Designing for ‘openness’, participation or user appropriation opens up questions regarding the designer’s ‘signature’ and the space for experiment or artistic expression. Designing for this kind of uncertainty is often associated with losing artistic control and authorship. Within this context, and because WdKA educates designers and artists (and not social workers or administrators), we explicitly investigate the yet underexposed aesthetic perspective on Open Design (open form, Umberto Eco), besides its roots in technology (open source, digital fabrication) and participatory design (Pelle Ehn). The program’s questions include: what is openness in art and design? Can an open product or process leave room for expression by both designer and user? What are artistic participatory strategies within the context of sharing, participation and user iteration? How could you secure the goal of an open project and take care of Open Design’s ‘orphans’, the many online open products without any afterlife?
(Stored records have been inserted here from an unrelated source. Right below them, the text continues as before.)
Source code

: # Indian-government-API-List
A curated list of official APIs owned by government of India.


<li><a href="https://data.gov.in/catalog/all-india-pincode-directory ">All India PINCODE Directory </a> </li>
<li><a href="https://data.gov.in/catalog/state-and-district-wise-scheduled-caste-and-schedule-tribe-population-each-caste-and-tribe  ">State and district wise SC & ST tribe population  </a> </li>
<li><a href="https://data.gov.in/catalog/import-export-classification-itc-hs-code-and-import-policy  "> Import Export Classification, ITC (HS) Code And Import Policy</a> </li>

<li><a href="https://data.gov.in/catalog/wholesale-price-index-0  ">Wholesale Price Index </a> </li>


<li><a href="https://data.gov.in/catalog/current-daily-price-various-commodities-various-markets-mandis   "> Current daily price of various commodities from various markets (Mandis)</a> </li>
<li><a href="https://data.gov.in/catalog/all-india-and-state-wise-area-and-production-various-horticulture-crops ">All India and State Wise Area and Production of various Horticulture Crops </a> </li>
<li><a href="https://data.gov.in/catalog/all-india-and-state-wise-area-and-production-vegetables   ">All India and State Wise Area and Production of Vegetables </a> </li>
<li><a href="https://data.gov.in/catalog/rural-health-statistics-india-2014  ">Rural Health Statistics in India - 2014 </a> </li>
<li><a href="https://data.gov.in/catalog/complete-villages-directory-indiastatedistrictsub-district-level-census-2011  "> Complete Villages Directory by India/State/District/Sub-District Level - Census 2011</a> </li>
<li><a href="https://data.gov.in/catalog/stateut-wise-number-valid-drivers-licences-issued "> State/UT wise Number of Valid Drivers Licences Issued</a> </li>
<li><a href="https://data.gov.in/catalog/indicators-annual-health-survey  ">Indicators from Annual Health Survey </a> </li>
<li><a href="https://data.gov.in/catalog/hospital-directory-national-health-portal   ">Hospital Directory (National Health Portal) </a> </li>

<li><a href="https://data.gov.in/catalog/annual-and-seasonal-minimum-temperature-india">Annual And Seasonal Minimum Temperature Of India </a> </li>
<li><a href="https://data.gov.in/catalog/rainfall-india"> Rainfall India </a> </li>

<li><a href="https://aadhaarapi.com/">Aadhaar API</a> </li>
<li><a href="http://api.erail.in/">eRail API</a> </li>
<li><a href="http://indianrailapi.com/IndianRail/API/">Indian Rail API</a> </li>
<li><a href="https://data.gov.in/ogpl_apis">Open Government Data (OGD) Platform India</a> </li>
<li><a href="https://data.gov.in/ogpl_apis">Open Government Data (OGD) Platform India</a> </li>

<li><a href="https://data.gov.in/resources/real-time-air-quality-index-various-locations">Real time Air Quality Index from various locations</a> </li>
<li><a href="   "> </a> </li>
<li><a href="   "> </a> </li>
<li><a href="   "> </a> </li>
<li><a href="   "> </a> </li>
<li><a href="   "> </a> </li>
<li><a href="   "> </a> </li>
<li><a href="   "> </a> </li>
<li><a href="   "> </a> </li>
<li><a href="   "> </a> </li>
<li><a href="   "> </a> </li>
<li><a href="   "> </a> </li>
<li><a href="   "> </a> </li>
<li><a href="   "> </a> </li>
This year’s minor was titled “A Collection and Compendium of Unusual Knowledge”. Starting point was a project in V2, Rotterdam (curator: Michelle Kasprzak) titled ‘the ‘Non Expert – Expert’: an ‘amateur’ who has developed into a professional in one unique field, like giant pumpkins or DIY radio. Their unusual yet valuable knowledge often remains unknown for a wider audience. Students opened up the "non-expert expert’s" skills to let the world benefit from their knowledge. They explored a wide range of communities resulting in a broad spectrum of subject areas: from detainees to wheel chair users, from beekeepers to road kill experts, from mini vegetable lovers to survivalists, from oscillator experts to open knitting enthusiasts and from refugees-as-passionate professionals to amateur storm chasers.
This variety was also reflected in their interpretations of openness. ‘Wheelshare’, by advertising student Wietske Lutgendorff, focused on wheel chair users as experts of obstacles in their environment. She provided them with a DIY toolkit for a 3D printed smart phone holder. This tool enabled them to film their inaccessible environment and share it on an online platform (www.wheelshare.nl). Designed to show a kaleidoscopic collage of the different views and camera angles, this platform represented the community’s diverse identity. Another online repository is ‘Exchange Knitting’, by fashion student Yvonne Swiers. In this project, knitting experts shared their unique techniques online. Yvonne asked them as well to send her these samples, which she then used as the basis for her collection. Though in their individual ways, both designers embraced and worked with the uncertainty of the community’s contributions, which is an aspect that embodies the essence of Open Design. They showed that designing for the unknown can lead to unexpected collective collections; new design territories where the designer’s signature faces the user’s needs, fears and fantasies.